Last night, Prashant Vaze and I held a launch event for our book, Repowering Communities, which has now been published. Prashant gave a presentation seeking to rebut five energy myths:

  • Large energy companies are needed for delivering sustainable energy at scale.
  • Low carbon electricity is solution to heat.
  • Integrated energy suppliers can be persuaded to reduce customers’ energy use.
  • Energy efficiency will be adopted voluntarily.
  • •Large energy firms are most innovative.

He used some of the case studies in our book to show that none of these need be the case.  I then summarised our conclusions and recommendations, stressing that local government does much better when supported by a national framework of regulation and by low-interest finance, which needs to be provided nationally, as the German KfW bank demonstrates. I also pointed out that local government, co-operative and community activity are an important part of the energy answer, but not the whole answer. Large energy companies are also needed to build enormous offshore wind farms and CCS plants.

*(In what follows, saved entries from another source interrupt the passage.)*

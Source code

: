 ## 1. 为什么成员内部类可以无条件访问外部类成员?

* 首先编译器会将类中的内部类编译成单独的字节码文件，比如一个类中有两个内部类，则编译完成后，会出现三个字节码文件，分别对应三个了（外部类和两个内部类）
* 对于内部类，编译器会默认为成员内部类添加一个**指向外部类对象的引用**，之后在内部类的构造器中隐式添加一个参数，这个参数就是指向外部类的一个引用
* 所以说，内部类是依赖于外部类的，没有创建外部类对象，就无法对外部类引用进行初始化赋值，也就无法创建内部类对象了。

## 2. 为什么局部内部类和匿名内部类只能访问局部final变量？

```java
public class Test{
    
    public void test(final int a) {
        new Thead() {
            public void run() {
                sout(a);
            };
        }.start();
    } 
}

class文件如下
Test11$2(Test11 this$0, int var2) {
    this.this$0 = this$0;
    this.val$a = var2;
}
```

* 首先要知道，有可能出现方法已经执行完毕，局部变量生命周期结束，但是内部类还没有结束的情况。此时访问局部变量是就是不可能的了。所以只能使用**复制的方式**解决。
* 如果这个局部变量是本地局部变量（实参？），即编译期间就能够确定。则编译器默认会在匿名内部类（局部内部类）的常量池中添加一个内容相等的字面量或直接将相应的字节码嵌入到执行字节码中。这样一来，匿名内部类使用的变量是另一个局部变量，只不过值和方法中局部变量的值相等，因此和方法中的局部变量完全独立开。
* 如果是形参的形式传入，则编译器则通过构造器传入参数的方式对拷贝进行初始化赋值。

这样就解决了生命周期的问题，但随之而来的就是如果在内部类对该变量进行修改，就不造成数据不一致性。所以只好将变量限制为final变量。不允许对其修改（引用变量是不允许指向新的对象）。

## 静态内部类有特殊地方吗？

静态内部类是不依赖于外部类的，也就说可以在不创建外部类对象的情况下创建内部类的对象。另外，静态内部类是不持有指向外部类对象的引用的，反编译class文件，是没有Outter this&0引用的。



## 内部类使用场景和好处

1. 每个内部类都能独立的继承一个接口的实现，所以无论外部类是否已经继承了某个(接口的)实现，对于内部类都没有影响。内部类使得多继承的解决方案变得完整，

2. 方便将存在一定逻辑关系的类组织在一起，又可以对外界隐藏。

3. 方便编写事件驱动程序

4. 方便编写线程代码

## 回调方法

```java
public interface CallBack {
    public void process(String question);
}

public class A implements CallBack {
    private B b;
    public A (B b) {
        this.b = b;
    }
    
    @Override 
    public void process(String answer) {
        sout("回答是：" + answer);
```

We then had a response from Councillor Joe Goldberg, the Haringey cabinet member in charge of Finance and Carbon Reduction.  This is an excellent portfolio, underlining that reducing carbon is not only important for environmental reasons (there is another cabinet member for the environment), but also for economic reasons. Joe said that Haringey assesses carbon reduction proposals in the same way as it assesses any other financial proposal. He also said that most of the emissions in the district are from domestic heating, with much less than the normal UK proportion from transport, as most people in the borough cannot afford cars.  Haringey has had some success in borrowing money at low interest rates for infrastructure investment – prudential borrowing.

We then had a response from Lord Larry Whitty, former chairman of Consumer Focus and before that minister for energy efficiency in the Department of Environment, Food and Rural Affairs. Larry bemoaned the fact that those working on energy supply – then in a separate department, the Department of Trade and Industry – had had much more influence than those working on energy efficiency. He then said that the coalition government’s recent publication on Electricity Market Reform had put too much emphasis on large, centralised generation and too little on localising energy supply.  That is also the view of Prashant and myself (see The UK’s Energy White Paper and Renewables Roadmap).

David Miliband, former Foreign Secretary and Environment Secretary, has read the book and said:

… the low-carbon agenda is so large that policy matters tend to look only at large-scale solutions.  This book is a welcome antidote to that temptation.  It is a challenge to all of us.

Rajendra Pachauri, chair of the Intergovernmental Panel on Climate Change, has said:

Prashant Vaze and Stephen Tindale’s book offers a unique perspective on the need to adopt innovative energy policies that engage communities and promote localised energy production.